Ratings agencies such as Moody's and Standard and Poor's have been highlighting the lack of transparency in union pension plans. Now Wall Street wants union businesses to be upfront about their liabilities.
FASB's new rule could effectively wipe out the paper worth of many companies, especially in the trucking and construction industries. Once banks and creditors are aware of these staggering pension liabilities, it will make it nearly impossible for union businesses to get loans, credit lines or bonding.
If forced to report their true liabilities, hundreds — perhaps thousands — of companies will scramble to get out from under their union obligations.
“The blind panic is un-frickin'-believable. [Unions] are flipping out,” says Brett McMahon, a representative of Associated Builders and Contractors and vice president of Miller & Long Concrete Construction.
Multiemployer plans are already on the verge of collapse. A recent Government Accountability Office study looked at multiemployer plans from 1980 to 2006. The study found that the number of people paying into the plans was equal to the number of retirees being paid out in 1998.
Since then, the plans have been unsustainable Ponzi schemes — the Teamsters union plan alone has some four times number of retirees as employees paying in.

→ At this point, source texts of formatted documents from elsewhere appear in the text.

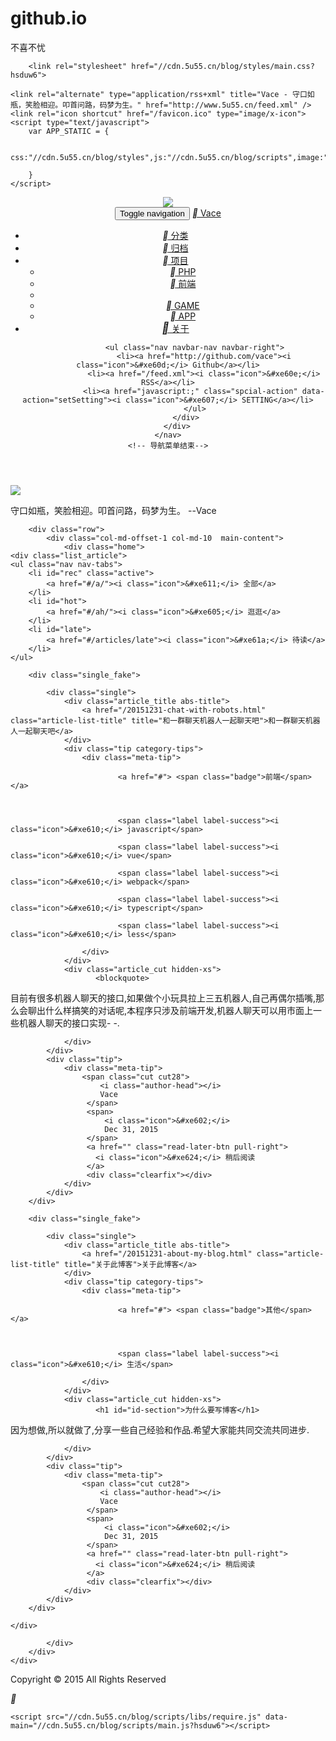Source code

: # github.io
不喜不忧

<!DOCTYPE html>
<html lang="zh-CN">
<head>
	<meta charset="utf-8">
	<meta http-equiv="X-UA-Compatible" content="IE=edge">
	<!-- Enable responsive viewport -->
	<meta name="viewport" content="width=device-width, initial-scale=1, maximum-scale=1">
	<title>Vace - 守口如瓶，笑脸相迎。叩首问路，码梦为生。</title>
	<meta name="description" content="不想做全栈的后端不是好前端。">
	
		<link rel="stylesheet" href="//cdn.5u55.cn/blog/styles/main.css?hsduw6">
	
	<link rel="alternate" type="application/rss+xml" title="Vace - 守口如瓶，笑脸相迎。叩首问路，码梦为生。" href="http://www.5u55.cn/feed.xml" />
	<link rel="icon shortcut" href="/favicon.ico" type="image/x-icon">
	<script type="text/javascript">
		var APP_STATIC = {
			
				css:"//cdn.5u55.cn/blog/styles",js:"//cdn.5u55.cn/blog/scripts",image:"//cdn.5u55.cn/blog/images",md5:"hsduw6"
			
		}
	</script>
</head>
<body>
<!--引入导航-->
<header>
    <!--导航菜单-->
    <nav class="navbar header navbar-fixed-top">
        <div class="container-fluid">
            <span class="navbar-brand"><a href="/">
                <img id="headerimg" src="//cdn.5u55.cn/blog/images/my-64.jpeg"></a>
			</span>
            <div class="navbar-header">
                <button type="button" class="navbar-toggle collapsed" data-toggle="collapse" data-target="#navbar" aria-expanded="false" aria-controls="navbar">
                    <span class="sr-only">Toggle navigation</span>
                    <span class="icon-bar"></span>
                    <span class="icon-bar"></span>
                    <span class="icon-bar"></span>
                </button>
                <a class="navbar-brand" href="/"><i class="icon">&#xe62b;</i> Vace</a>
            </div>
            <div id="navbar" class="navbar-collapse collapse">
                <ul class="nav navbar-nav">
                    <li><a href="/category/"><i class="icon">&#xe619;</i> 分类</a></li>
                    <li><a href="/archive/"><i class="icon">&#xe626;</i> 归档</a></li>
                    <li class="dropdown">
                        <a href="#" class="dropdown-toggle" data-toggle="dropdown" role="button" aria-haspopup="true" aria-expanded="false"><i class="icon">&#xe628;</i> 项目 <span class="caret"></span></a>
                        <ul class="dropdown-menu">
                            <li><a href="/project/php/"><i class="icon">&#xe608;</i> PHP</a></li>
                            <!-- <li><a href="#"><i class="icon">&#xe60a;</i> Python</a></li> -->
                            <li><a href="/project/js/"><i class="icon">&#xe60c;</i> 前端</a></li>
                            <li role="separator" class="divider"></li>
                            <li><a href="/project/game/"><i class="icon">&#xe62a;</i> GAME</a></li>
                            <li><a href="/project/app/"><i class="icon">&#xe601;</i> APP</a></li>
                        </ul>
                    </li>
                    <li><a href="/about/"><i class="icon" style="font-size: 18px;">&#xe627;</i> 关于</a></li>
                </ul>

                <ul class="nav navbar-nav navbar-right">
                    <li><a href="http://github.com/vace"><i class="icon">&#xe60d;</i> Github</a></li>
                    <li><a href="/feed.xml"><i class="icon">&#xe60e;</i> RSS</a></li>
                    <li><a href="javascript:;" class="spcial-action" data-action="setSetting"><i class="icon">&#xe607;</i> SETTING</a></li>
                </ul>
            </div>
        </div>
    </nav>
    <!-- 导航菜单结束-->
</header>

<!--主体内容-->
<div class="page-content">
    <div class="container-fluid">
    	<div class="row">
                <div class="col-md-offset-2 col-md-8  main-content">
                	<div  id="vace">
						<a href="/"><img id="abouthead" src="//cdn.5u55.cn/blog/images/my.jpeg"></a>
						<p>守口如瓶，笑脸相迎。叩首问路，码梦为生。 --Vace</p>
                	</div>
                </div>
        </div>

        <div class="row">
            <div class="col-md-offset-1 col-md-10  main-content">
                <div class="home">
    <div class="list_article">
    <ul class="nav nav-tabs">
        <li id="rec" class="active">
            <a href="#/a/"><i class="icon">&#xe611;</i> 全部</a>
        </li>
        <li id="hot">
            <a href="#/ah/"><i class="icon">&#xe605;</i> 逛逛</a>
        </li>
        <li id="late">
            <a href="#/articles/late"><i class="icon">&#xe61a;</i> 待读</a>
        </li>
    </ul>
    
        <div class="single_fake">

            <div class="single">
                <div class="article_title abs-title">
                    <a href="/20151231-chat-with-robots.html" class="article-list-title" title="和一群聊天机器人一起聊天吧">和一群聊天机器人一起聊天吧</a>
                </div>
                <div class="tip category-tips">
                    <div class="meta-tip">
                        
                            <a href="#"> <span class="badge">前端</span></a>
                        

                        
                            <span class="label label-success"><i class="icon">&#xe610;</i> javascript</span>
                        
                            <span class="label label-success"><i class="icon">&#xe610;</i> vue</span>
                        
                            <span class="label label-success"><i class="icon">&#xe610;</i> webpack</span>
                        
                            <span class="label label-success"><i class="icon">&#xe610;</i> typescript</span>
                        
                            <span class="label label-success"><i class="icon">&#xe610;</i> less</span>
                        
                    </div>
                </div>
                <div class="article_cut hidden-xs">
                       <blockquote>
  <p>目前有很多机器人聊天的接口,如果做个小玩具拉上三五机器人,自己再偶尔插嘴,那么会聊出什么样搞笑的对话呢,本程序只涉及前端开发,机器人聊天可以用市面上一些机器人聊天的接口实现- -.</p>
</blockquote>


                </div>
            </div>
            <div class="tip">
                <div class="meta-tip">
                    <span class="cut cut28">
                        <i class="author-head"></i>
                        Vace
                     </span>
                     <span>
                         <i class="icon">&#xe602;</i>
                         Dec 31, 2015
                     </span>
                     <a href="" class="read-later-btn pull-right"> 
                       <i class="icon">&#xe624;</i> 稍后阅读
                     </a>
                     <div class="clearfix"></div>
                </div>
            </div>
        </div>
    
        <div class="single_fake">

            <div class="single">
                <div class="article_title abs-title">
                    <a href="/20151231-about-my-blog.html" class="article-list-title" title="关于此博客">关于此博客</a>
                </div>
                <div class="tip category-tips">
                    <div class="meta-tip">
                        
                            <a href="#"> <span class="badge">其他</span></a>
                        

                        
                            <span class="label label-success"><i class="icon">&#xe610;</i> 生活</span>
                        
                    </div>
                </div>
                <div class="article_cut hidden-xs">
                       <h1 id="id-section">为什么要写博客</h1>
<p>因为想做,所以就做了,分享一些自己经验和作品.希望大家能共同交流共同进步.</p>


                </div>
            </div>
            <div class="tip">
                <div class="meta-tip">
                    <span class="cut cut28">
                        <i class="author-head"></i>
                        Vace
                     </span>
                     <span>
                         <i class="icon">&#xe602;</i>
                         Dec 31, 2015
                     </span>
                     <a href="" class="read-later-btn pull-right"> 
                       <i class="icon">&#xe624;</i> 稍后阅读
                     </a>
                     <div class="clearfix"></div>
                </div>
            </div>
        </div>
    
    </div>

</div>

            </div>
        </div>
    </div>
</div>
<!--引入结尾-->
<!--页脚-->
<footer>
   	<p>Copyright  ©  2015  All Rights Reserved</p>
 	<div class="scroll-top hidden-xs spcial-action" data-action="scrollTop"><i class="icon">&#xe62d;</i></div>
</footer>

<!--引入脚本-->
<!--所有脚本文件的引入-->

	<script src="//cdn.5u55.cn/blog/scripts/libs/require.js" data-main="//cdn.5u55.cn/blog/scripts/main.js?hsduw6"></script>


<script type="text/javascript" src="http://tajs.qq.com/h5?sId=500000375" defer async charset="UTF-8"></script>
</body>
</html>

Unions have but one shot to save themselves. They've been agitating for a legislative solution for some time, and unions had some very specific demands in mind when they spent $400 million electing Democrats in 2008.
First, they wanted a “card check” bill that would allow unions to bully employees into creating unions. With new unions, they would use mandatory binding arbitration to force new companies into their failing multiemployer plans.
Legislatively, card check appears dead in the water. Now Democrats are likely to lose control of the House of Representatives in November's election. Not only that, post-census redistricting looks like it could help Republicans retain control of the House for years to come, making it nearly impossible to get legislative favors for unions.
With FASB's new rule starting before year's end, time is running out for unions. If unions end up decimated by collapsing pension plans and the ensuing class-action lawsuits as workers try to recoup their retirement, Democrats will lose millions in political donations.
That's why Democrats have already put together a plan to save unions. And in a lame duck session just after the election, Democrats have nothing to lose.
Get ready for another taxpayer-funded union bailout.